Intrinsically disordered proteins (IDPs) lack a traditional three-dimensional structure or the so-called “native state fold,” unlike other structured proteins. IDPs, rather, exist in a dynamic ensemble in solution characterized by interchanging conformations. This inherent flexibility enables IDPs to perform diverse cellular functions, from signaling to regulation to molecular recognition, thereby playing important roles in molecular machines that include ribosomes, chromatin, nuclear pore transporters, cytoskeletal assembly, and phase-separated organelles. Because IDPs play a central role in several important biological pathways, pharmaceutical researchers have been trying to identify small-molecular ligands that target them. Finding such ligands, however, is not straightforward, because the structural characterization of IDPs is non-trivial. Even the residual structures in IDPs are difficult to characterize by routine structure determination techniques, including X-ray, cryo-EM, and NMR.

Other techniques that shed light on the flexibility of IDPs include measuring NMR relaxation parameters, chemical shift data, and translational diffusion. Diffusion measurements in solution, in particular, provide information about the compactness of a protein by linking diffusion coefficients with the hydrodynamic radii. NMR-based diffusion measurements have indeed allowed the successful characterization of IDPs of varied sizes, providing information about hydrophobic clusters and residual secondary structures. Unlike structured proteins, for which NMR experimental data are translated into three-dimensional models of proteins, for IDPs, the diffusion data are combined with the molecular dynamics (MD) pool of conformations to match the experimental and predicted relaxation rates.

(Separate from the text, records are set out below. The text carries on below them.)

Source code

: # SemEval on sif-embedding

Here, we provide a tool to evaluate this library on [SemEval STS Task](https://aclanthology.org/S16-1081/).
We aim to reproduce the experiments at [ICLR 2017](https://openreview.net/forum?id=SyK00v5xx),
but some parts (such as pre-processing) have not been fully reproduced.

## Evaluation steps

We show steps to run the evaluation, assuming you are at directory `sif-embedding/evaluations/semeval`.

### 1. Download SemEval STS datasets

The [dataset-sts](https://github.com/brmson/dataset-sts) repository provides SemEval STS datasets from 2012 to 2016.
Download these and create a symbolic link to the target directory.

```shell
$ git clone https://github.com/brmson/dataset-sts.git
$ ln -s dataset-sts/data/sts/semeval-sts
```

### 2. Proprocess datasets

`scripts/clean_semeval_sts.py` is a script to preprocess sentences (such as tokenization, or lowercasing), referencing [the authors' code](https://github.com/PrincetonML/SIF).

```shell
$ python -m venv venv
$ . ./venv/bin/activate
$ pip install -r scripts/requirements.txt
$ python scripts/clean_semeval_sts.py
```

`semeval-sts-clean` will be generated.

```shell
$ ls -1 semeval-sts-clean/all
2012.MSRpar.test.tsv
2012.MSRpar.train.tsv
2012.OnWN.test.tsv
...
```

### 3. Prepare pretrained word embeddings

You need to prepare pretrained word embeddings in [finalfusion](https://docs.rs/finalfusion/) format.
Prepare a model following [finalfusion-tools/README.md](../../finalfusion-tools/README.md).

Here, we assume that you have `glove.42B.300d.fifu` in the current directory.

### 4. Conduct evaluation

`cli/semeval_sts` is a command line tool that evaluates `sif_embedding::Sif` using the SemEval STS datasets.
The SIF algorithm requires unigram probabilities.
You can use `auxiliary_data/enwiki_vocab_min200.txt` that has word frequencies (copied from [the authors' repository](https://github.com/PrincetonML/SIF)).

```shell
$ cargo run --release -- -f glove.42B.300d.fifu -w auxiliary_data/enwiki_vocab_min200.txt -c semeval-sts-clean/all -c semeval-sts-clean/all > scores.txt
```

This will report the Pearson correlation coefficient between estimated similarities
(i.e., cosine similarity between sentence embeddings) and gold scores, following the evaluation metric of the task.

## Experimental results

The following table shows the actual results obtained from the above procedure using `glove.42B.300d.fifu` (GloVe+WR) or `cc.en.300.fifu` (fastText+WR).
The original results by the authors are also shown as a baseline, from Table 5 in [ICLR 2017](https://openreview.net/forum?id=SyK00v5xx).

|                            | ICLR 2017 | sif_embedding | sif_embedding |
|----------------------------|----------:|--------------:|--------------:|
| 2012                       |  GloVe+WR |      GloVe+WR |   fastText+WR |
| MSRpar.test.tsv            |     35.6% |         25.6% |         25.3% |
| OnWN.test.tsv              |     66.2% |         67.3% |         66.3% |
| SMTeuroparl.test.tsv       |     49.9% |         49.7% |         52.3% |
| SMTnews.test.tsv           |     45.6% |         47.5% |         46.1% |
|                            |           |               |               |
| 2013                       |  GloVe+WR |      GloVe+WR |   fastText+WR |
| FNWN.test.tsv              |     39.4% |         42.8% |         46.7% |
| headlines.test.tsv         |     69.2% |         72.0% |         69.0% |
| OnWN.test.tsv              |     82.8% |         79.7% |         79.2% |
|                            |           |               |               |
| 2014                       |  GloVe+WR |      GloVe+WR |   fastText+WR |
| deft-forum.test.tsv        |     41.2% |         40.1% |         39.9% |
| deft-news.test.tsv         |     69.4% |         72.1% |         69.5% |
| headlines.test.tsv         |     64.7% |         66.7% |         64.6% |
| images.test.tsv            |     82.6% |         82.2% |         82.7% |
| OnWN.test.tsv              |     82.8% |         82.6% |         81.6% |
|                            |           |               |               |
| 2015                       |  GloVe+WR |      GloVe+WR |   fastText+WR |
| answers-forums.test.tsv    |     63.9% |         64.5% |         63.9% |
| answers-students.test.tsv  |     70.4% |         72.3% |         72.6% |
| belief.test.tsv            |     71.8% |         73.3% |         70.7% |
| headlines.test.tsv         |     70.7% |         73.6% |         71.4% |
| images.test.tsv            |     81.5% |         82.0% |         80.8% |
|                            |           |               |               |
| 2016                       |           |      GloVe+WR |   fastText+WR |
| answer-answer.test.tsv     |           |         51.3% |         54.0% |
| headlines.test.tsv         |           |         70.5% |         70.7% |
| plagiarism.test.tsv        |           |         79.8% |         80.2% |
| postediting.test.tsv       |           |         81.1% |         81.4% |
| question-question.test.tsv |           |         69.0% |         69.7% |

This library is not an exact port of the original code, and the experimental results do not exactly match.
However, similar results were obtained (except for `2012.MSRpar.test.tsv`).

In a study titled “Using NMR diffusion data to validate MD models of disordered proteins: Test case of N-terminal tail of histone H4” Skrynnikov and co-workers used the translational diffusion coefficient (obtained by NMR-based measurements) to validate the MD-simulated models of IDPs. The authors used the N-terminal tail of the histone H4 protein, which plays an important role in regulating gene transcription and chromatin restructure and remodeling, as a test case for this study. The authors found that the predicted values of diffusion coefficient, as obtained from the mean-square displacement of the peptide in the MD simulations, are largely determined by the viscosity of the MD water (which was also reinvestigated as a part of the study). The authors also discuss the issues in predicting translational diffusion coefficients for MD conformations, the corrections that need to be applied, issues with corrections, and applications of these empirical methods to IDPs. The first-principle approach used in this study for direct determination of the translation diffusion coefficient from MD simulations may provide a benchmark for further studies in IDPs.